Diagnosing suspected problems with mod_deflate

Introduction to some unfortunate issues with compression

First, several problems have been fixed in mod_deflate since it was introduced in IHS 2.0.42. These fixes are in IHS 2.0.42.2+PQ78925 and IHS 2.0.47. It is likely to save a considerable amount of debugging time if these fixes are applied to the system exhibiting the problem before spending extensive time researching problem symptoms.

Beyond the mod_deflate fixes, customer experiences with HTTP compression will depend on what type of data is compressed.
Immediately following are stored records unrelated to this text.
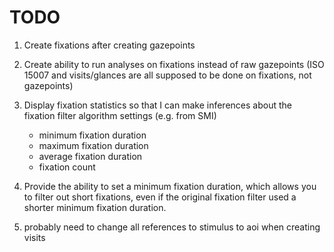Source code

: # TODO

1. Create fixations after creating gazepoints

2. Create ability to run analyses on fixations instead of raw gazepoints (ISO 15007 and visits/glances are all supposed to be done on fixations, not gazepoints)

3. Display fixation statistics so that I can make inferences about the fixation filter algorithm settings (e.g. from SMI)

   - minimum fixation duration
   - maximum fixation duration
   - average fixation duration
   - fixation count

4. Provide the ability to set a minimum fixation duration, which allows you to filter out short fixations, even if the original fixation filter used a shorter minimum fixation duration.

5. probably need to change all references to stimulus to aoi when creating visits
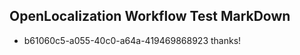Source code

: ## OpenLocalization Workflow Test MarkDown
* b61060c5-a055-40c0-a64a-419469868923 thanks!

<!--HONumber=Aug16_HO4-->


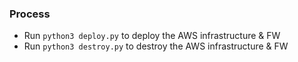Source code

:### Process

- Run `python3 deploy.py` to deploy the AWS infrastructure & FW
- Run `python3 destroy.py` to destroy the AWS infrastructure & FW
Different browsers have problems with certain types of data being compressed. Compressing plain HTML works fine on any modern browser, though people have experienced browser problems when HTML with embedded javascript is compressed. There is some indication that in Internet Explorer the decompression path changes the timing of javascript loading and some javascript which would otherwise work will then fail with this changed timing. This has happened not just with mod_deflate but also with mod_gzip, which has been available for Apache 1.3 for a long time.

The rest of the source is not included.